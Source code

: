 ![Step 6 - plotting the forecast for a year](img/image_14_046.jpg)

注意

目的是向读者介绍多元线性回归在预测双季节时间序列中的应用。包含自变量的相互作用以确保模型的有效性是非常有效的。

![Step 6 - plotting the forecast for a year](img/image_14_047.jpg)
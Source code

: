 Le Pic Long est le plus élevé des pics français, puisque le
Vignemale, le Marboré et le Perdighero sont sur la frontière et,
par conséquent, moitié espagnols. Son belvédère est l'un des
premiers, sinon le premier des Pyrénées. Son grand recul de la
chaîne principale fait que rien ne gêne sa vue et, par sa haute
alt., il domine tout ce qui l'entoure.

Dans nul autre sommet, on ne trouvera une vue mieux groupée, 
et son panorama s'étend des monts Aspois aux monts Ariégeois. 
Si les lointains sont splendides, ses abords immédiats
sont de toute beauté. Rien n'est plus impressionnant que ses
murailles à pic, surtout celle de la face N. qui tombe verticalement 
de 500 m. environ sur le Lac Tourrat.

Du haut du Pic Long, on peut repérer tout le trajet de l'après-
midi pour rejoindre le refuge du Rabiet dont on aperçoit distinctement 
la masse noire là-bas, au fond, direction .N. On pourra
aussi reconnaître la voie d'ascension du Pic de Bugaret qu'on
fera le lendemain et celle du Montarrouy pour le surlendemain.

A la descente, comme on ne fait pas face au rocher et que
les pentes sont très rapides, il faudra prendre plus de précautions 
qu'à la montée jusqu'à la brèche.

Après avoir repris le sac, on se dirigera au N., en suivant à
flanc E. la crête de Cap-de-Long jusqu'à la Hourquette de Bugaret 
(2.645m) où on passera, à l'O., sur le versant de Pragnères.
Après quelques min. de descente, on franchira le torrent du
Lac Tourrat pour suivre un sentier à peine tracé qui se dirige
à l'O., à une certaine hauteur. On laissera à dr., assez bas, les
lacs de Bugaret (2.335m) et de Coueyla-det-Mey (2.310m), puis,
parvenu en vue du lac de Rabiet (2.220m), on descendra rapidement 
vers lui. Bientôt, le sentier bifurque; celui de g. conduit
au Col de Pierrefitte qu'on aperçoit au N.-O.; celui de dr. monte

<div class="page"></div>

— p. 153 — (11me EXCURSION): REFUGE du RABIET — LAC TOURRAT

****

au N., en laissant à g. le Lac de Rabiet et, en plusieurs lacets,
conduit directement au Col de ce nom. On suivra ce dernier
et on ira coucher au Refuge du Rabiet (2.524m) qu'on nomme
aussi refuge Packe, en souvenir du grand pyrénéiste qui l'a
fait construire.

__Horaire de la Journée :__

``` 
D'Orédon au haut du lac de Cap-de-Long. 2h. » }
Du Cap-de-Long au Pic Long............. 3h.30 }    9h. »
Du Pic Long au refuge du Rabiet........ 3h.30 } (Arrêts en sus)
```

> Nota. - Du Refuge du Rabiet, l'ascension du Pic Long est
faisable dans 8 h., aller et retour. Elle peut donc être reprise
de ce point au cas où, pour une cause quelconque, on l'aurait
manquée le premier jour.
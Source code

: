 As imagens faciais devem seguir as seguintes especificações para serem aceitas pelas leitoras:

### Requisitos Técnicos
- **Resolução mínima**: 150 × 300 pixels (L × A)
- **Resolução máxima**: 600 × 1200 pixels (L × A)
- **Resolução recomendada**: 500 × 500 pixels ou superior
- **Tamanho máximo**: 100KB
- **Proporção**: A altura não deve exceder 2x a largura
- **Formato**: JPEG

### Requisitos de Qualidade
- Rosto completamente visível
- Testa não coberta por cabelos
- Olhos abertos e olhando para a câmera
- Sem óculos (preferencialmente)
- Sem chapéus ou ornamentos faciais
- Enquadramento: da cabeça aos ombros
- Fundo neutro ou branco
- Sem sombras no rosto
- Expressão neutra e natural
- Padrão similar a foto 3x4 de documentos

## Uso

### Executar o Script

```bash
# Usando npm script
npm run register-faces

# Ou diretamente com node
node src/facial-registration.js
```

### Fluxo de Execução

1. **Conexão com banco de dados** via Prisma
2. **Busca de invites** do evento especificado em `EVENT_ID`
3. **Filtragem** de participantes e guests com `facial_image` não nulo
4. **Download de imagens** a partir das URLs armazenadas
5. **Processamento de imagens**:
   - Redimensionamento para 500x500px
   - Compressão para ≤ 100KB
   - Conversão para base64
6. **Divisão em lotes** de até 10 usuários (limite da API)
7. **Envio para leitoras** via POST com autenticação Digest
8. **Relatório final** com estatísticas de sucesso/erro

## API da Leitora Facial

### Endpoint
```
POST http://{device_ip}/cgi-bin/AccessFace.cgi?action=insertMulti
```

**Task directions**
Exactly as they appear above, output the lines of the data from the first through the one that contains "Vignemale, le Marboré", and only those lines.

**Task solution**
Source code

: ![Step 6 - plotting the forecast for a year](img/image_14_046.jpg)

注意

目的是向读者介绍多元线性回归在预测双季节时间序列中的应用。包含自变量的相互作用以确保模型的有效性是非常有效的。

![Step 6 - plotting the forecast for a year](img/image_14_047.jpg)
Source code

: Le Pic Long est le plus élevé des pics français, puisque le
Vignemale, le Marboré et le Perdighero sont sur la frontière et,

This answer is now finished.